Learning How To Climb the Walls

—Andy Hunt

Published in Andy's Blog

For some odd reason I found myself climbing the walls last night. Actually, it was a 3-story, half-vertical, half-negative-incline climbing wall.

The 8 or so of us taking the class were all beginners, and most of us hadn’t done anything more athletic than walking to the mailbox in recent years.

The instructor did a very wise thing: he got everyone suited up in climbing harnesses, briefly showed us the ropes (literally and figuratively), and we went at it. The climb was interesting enough, but then repelling down the wall, suspended only by a rope, really got one’s attention.

We did about 4 or 5 climbs like this before the instructor actually bothered to give us any instruction. Which, as it turns out, was a very smart move on his part. Had he started the evening with a hour-long lecture of where to put your feet, how to shift your balance, reach and so on, we wouldn’t have had any idea what he was talking about.

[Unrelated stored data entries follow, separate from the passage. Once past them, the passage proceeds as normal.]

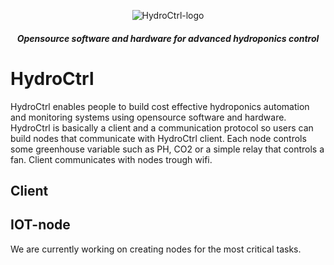 <div align="center">
  
![HydroCtrl-logo](https://user-images.githubusercontent.com/68817622/210755586-5aa0ddc7-f66c-4db1-8e68-a135ee4e9bea.png)

##### Opensource software and hardware for advanced hydroponics control 
</div>

# HydroCtrl
HydroCtrl enables people to build cost effective hydroponics automation and monitoring systems using opensource software and hardware.
HydroCtrl is basically a client and a communication protocol so users can build nodes that communicate with HydroCtrl client.
Each node controls some greenhouse variable such as PH, CO2 or a simple relay that controls a fan.
Client communicates with nodes trough wifi.

## Client 


## IOT-node
We are currently working on creating nodes for the most critical tasks.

But after having stumbled though a few climbs first, we now had a much better appreciation for what was required and where the difficulties lay. After even a little experience on our own, we were ready to listen and apply some instruction. We had real context in which to place it.

That’s why it’s usually better to try something first, then read the manual. Now you know what to look for, at least to a better degree than you would have initially.

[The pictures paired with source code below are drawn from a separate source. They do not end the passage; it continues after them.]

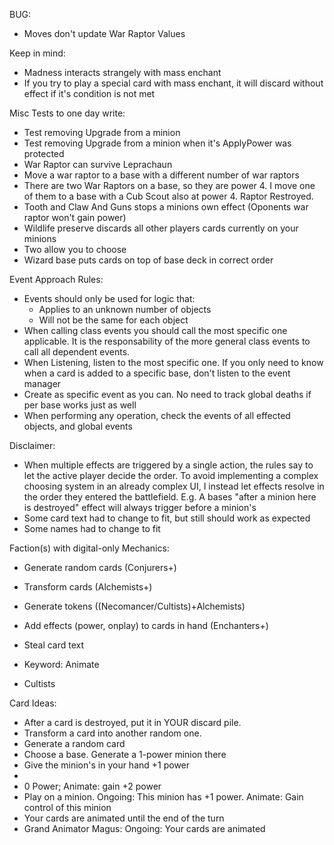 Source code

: BUG:
- Moves don't update War Raptor Values


Keep in mind:
- Madness interacts strangely with mass enchant
- If you try to play a special card with mass enchant, it will discard without effect if it's condition is not met

Misc Tests to one day write:
- Test removing Upgrade from a minion
- Test removing Upgrade from a minion when it's ApplyPower was protected
- War Raptor can survive Leprachaun
- Move a war raptor to a base with a different number of war raptors
- There are two War Raptors on a base, so they are power 4. I move one of them to a base with a Cub Scout also at power 4. Raptor Restroyed.
- Tooth and Claw And Guns stops a minions own effect (Oponents war raptor won't gain power)
- Wildlife preserve discards all other players cards currently on your minions
- Two allow you to choose
- Wizard base puts cards on top of base deck in correct order

Event Approach Rules:
- Events should only be used for logic that:
	- Applies to an unknown number of objects
	- Will not be the same for each object
- When calling class events you should call the most specific one applicable. 
  It is the responsability of the more general class events to call all dependent events.
- When Listening, listen to the most specific one. If you only need to know when a card is added to a specific base, don't listen to the event manager
- Create as specific event as you can. No need to track global deaths if per base works just as well
- When performing any operation, check the events of all effected objects, and global events
  

Disclaimer:
- When multiple effects are triggered by a single action, the rules say to let the active player decide the order.
  To avoid implementing a complex choosing system in an already complex UI, I instead let effects resolve in the 
  order they entered the battlefield. E.g. A bases "after a minion here is destroyed" effect will always trigger before a minion's
- Some card text had to change to fit, but still should work as expected
- Some names had to change to fit

Faction(s) with digital-only Mechanics:
- Generate random cards (Conjurers+)
- Transform cards (Alchemists+)
- Generate tokens ((Necomancer/Cultists)+Alchemists)
- Add effects (power, onplay) to cards in hand (Enchanters+)
- Steal card text

- Keyword: Animate
- Cultists

Card Ideas:
- After a card is destroyed, put it in YOUR discard pile.
- Transform a card into another random one.
- Generate a random card
- Choose a base. Generate a 1-power minion there
- Give the minion's in your hand +1 power
- 
- 0 Power; Animate: gain +2 power
- Play on a minion. Ongoing: This minion has +1 power. Animate: Gain control of this minion
- Your cards are animated until the end of the turn
- Grand Animator Magus: Ongoing: Your cards are animated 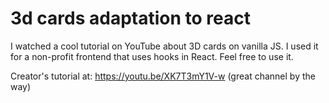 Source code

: # 3d cards adaptation to react
 I watched a cool tutorial on YouTube about 3D cards on vanilla JS. I used it for a non-profit frontend that uses hooks in React. Feel free to use it.
 
 Creator's tutorial at: https://youtu.be/XK7T3mY1V-w (great channel by the way)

And as we soon discovered, climbing wasn’t quite as easy as it looked - a couple of folks in the gym were clearly genetically related to Spiderman, as they clung with great ease to the underside of artificial caves and inclines, scampering along with blissful disregard for gravity. We did alright, but one girl tumbled unexpectedly off the bouldering wall onto her rear end and exclaimed in a startled voice, “I though I had another foot!”

I wish!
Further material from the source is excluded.